> [Problem to solve]:
Copy exactly the lines of the material below that run from the one containing "accepta leurs offrandes." through the one containing "consuma leur offrande.". Copy no other lines.

> [Data supplied]:
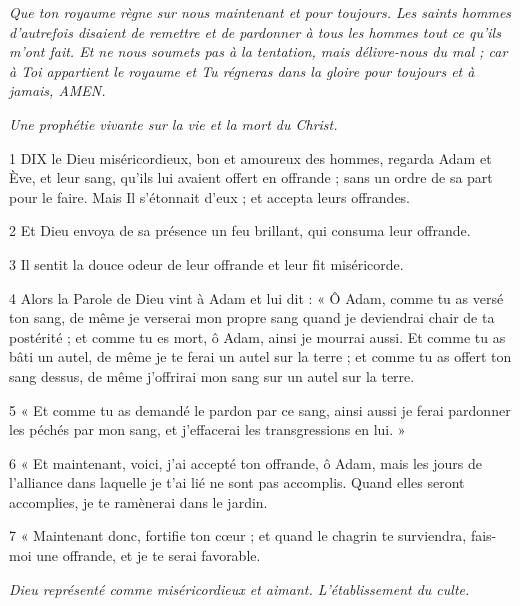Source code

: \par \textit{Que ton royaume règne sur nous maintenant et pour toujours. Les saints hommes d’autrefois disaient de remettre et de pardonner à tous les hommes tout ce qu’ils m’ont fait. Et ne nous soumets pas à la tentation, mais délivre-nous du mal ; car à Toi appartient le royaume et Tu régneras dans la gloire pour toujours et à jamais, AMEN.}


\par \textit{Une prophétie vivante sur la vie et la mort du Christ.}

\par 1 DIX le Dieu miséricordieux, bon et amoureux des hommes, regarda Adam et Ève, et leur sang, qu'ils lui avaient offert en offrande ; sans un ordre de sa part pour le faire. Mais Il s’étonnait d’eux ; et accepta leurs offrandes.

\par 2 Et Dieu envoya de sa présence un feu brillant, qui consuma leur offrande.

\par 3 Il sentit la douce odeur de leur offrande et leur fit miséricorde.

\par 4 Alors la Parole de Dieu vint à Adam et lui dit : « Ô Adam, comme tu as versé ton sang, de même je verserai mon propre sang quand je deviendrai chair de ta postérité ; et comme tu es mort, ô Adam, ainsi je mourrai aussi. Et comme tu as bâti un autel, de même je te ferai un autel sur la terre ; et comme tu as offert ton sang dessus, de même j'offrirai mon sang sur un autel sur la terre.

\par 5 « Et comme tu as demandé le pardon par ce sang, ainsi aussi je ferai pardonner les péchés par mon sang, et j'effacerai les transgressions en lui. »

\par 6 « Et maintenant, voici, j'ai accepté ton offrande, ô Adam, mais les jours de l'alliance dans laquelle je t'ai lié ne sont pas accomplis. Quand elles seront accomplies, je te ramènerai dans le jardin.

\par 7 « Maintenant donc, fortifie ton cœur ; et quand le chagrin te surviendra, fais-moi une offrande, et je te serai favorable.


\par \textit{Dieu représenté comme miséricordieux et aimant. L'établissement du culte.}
* * *
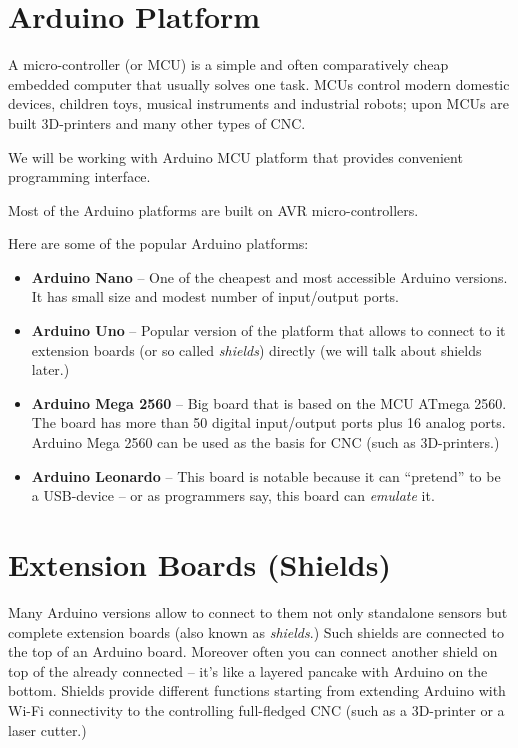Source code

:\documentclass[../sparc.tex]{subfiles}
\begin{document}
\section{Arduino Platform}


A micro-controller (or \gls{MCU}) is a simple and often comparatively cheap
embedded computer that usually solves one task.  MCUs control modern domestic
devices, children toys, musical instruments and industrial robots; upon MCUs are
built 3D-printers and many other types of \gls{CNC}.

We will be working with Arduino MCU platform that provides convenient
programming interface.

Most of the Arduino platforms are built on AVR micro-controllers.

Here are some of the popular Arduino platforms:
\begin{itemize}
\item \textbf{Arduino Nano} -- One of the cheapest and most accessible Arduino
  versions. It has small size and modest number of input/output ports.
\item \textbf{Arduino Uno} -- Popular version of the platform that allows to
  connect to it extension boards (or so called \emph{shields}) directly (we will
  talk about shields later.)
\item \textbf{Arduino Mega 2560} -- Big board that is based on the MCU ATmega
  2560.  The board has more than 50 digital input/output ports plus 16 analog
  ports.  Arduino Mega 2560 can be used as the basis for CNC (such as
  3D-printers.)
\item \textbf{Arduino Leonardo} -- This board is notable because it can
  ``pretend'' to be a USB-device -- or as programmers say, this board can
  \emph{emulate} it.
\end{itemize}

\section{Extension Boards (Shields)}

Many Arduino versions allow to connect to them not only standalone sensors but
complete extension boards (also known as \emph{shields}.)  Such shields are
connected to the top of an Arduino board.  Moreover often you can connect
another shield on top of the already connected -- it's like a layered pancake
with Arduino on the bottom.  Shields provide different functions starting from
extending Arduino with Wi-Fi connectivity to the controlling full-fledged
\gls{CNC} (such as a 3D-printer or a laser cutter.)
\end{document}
...
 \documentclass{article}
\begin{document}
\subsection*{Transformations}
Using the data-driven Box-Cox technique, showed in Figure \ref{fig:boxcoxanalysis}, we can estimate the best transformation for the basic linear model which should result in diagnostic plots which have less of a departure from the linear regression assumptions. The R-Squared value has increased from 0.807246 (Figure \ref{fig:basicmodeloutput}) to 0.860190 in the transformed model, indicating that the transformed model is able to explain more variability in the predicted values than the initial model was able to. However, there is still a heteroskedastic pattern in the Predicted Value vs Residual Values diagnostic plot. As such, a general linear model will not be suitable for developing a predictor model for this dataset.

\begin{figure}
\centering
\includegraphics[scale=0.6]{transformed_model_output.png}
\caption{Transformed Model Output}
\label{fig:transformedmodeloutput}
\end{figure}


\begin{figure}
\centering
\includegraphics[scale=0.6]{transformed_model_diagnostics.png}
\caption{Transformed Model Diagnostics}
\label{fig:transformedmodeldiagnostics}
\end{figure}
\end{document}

> [Solved problem]:
\par 1 DIX le Dieu miséricordieux, bon et amoureux des hommes, regarda Adam et Ève, et leur sang, qu'ils lui avaient offert en offrande ; sans un ordre de sa part pour le faire. Mais Il s’étonnait d’eux ; et accepta leurs offrandes.

\par 2 Et Dieu envoya de sa présence un feu brillant, qui consuma leur offrande.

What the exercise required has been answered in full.